§ **The problem**: Reproduce each entry below verbatim.

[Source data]
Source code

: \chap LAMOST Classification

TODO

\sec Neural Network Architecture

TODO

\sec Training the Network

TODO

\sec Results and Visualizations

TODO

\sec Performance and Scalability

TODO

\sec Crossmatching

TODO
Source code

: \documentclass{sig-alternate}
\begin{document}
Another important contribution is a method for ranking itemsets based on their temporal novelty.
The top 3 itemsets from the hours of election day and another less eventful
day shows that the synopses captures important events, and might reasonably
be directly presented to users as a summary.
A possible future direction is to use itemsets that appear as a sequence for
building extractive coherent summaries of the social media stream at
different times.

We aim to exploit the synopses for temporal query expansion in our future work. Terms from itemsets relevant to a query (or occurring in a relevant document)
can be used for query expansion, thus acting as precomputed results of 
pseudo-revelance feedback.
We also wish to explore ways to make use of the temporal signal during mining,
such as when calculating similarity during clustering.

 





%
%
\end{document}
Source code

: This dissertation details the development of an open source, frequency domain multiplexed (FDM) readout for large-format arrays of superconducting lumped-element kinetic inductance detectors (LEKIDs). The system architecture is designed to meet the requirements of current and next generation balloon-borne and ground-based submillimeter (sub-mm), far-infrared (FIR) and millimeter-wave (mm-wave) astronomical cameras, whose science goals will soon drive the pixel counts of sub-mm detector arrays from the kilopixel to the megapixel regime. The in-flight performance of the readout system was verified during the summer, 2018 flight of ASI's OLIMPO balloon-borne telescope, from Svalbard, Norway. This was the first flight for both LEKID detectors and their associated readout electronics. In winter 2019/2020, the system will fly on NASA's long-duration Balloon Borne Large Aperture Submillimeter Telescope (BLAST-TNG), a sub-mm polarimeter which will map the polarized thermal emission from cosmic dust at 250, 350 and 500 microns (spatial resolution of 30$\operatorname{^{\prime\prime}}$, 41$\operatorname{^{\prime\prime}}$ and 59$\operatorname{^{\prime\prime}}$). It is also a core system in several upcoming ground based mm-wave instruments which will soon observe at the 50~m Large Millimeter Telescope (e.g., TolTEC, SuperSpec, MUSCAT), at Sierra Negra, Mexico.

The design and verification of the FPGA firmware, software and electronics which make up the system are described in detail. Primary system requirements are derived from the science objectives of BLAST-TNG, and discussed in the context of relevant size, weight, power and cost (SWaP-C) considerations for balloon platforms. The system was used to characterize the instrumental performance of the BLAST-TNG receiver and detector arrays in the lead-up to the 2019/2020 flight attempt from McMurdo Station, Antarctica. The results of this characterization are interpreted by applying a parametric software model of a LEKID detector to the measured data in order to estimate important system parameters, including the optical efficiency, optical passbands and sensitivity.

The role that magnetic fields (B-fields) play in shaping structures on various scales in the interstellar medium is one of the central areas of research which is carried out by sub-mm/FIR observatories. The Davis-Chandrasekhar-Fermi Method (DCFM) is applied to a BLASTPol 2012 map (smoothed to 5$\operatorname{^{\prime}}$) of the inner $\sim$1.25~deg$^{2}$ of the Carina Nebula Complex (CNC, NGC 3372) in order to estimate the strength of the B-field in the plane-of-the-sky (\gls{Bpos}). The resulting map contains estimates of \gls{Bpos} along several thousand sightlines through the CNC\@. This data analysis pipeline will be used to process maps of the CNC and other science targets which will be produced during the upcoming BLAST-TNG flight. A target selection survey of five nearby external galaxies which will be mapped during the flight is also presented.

§ **Answer section**:
Source code

: \chap LAMOST Classification

TODO

\sec Neural Network Architecture

TODO

\sec Training the Network

TODO

\sec Results and Visualizations

TODO

\sec Performance and Scalability

TODO

\sec Crossmatching

TODO
Source code

: \documentclass{sig-alternate}
\begin{document}
Another important contribution is a method for ranking itemsets based on their temporal novelty.
The top 3 itemsets from the hours of election day and another less eventful
day shows that the synopses captures important events, and might reasonably
be directly presented to users as a summary.
A possible future direction is to use itemsets that appear as a sequence for
building extractive coherent summaries of the social media stream at
different times.

We aim to exploit the synopses for temporal query expansion in our future work. Terms from itemsets relevant to a query (or occurring in a relevant document)
can be used for query expansion, thus acting as precomputed results of 
pseudo-revelance feedback.
We also wish to explore ways to make use of the temporal signal during mining,
such as when calculating similarity during clustering.

 





%
%
\end{document}
Source code

: This dissertation details the development of an open source, frequency domain multiplexed (FDM) readout for large-format arrays of superconducting lumped-element kinetic inductance detectors (LEKIDs). The system architecture is designed to meet the requirements of current and next generation balloon-borne and ground-based submillimeter (sub-mm), far-infrared (FIR) and millimeter-wave (mm-wave) astronomical cameras, whose science goals will soon drive the pixel counts of sub-mm detector arrays from the kilopixel to the megapixel regime. The in-flight performance of the readout system was verified during the summer, 2018 flight of ASI's OLIMPO balloon-borne telescope, from Svalbard, Norway. This was the first flight for both LEKID detectors and their associated readout electronics. In winter 2019/2020, the system will fly on NASA's long-duration Balloon Borne Large Aperture Submillimeter Telescope (BLAST-TNG), a sub-mm polarimeter which will map the polarized thermal emission from cosmic dust at 250, 350 and 500 microns (spatial resolution of 30$\operatorname{^{\prime\prime}}$, 41$\operatorname{^{\prime\prime}}$ and 59$\operatorname{^{\prime\prime}}$). It is also a core system in several upcoming ground based mm-wave instruments which will soon observe at the 50~m Large Millimeter Telescope (e.g., TolTEC, SuperSpec, MUSCAT), at Sierra Negra, Mexico.

The design and verification of the FPGA firmware, software and electronics which make up the system are described in detail. Primary system requirements are derived from the science objectives of BLAST-TNG, and discussed in the context of relevant size, weight, power and cost (SWaP-C) considerations for balloon platforms. The system was used to characterize the instrumental performance of the BLAST-TNG receiver and detector arrays in the lead-up to the 2019/2020 flight attempt from McMurdo Station, Antarctica. The results of this characterization are interpreted by applying a parametric software model of a LEKID detector to the measured data in order to estimate important system parameters, including the optical efficiency, optical passbands and sensitivity.

The role that magnetic fields (B-fields) play in shaping structures on various scales in the interstellar medium is one of the central areas of research which is carried out by sub-mm/FIR observatories. The Davis-Chandrasekhar-Fermi Method (DCFM) is applied to a BLASTPol 2012 map (smoothed to 5$\operatorname{^{\prime}}$) of the inner $\sim$1.25~deg$^{2}$ of the Carina Nebula Complex (CNC, NGC 3372) in order to estimate the strength of the B-field in the plane-of-the-sky (\gls{Bpos}). The resulting map contains estimates of \gls{Bpos} along several thousand sightlines through the CNC\@. This data analysis pipeline will be used to process maps of the CNC and other science targets which will be produced during the upcoming BLAST-TNG flight. A target selection survey of five nearby external galaxies which will be mapped during the flight is also presented.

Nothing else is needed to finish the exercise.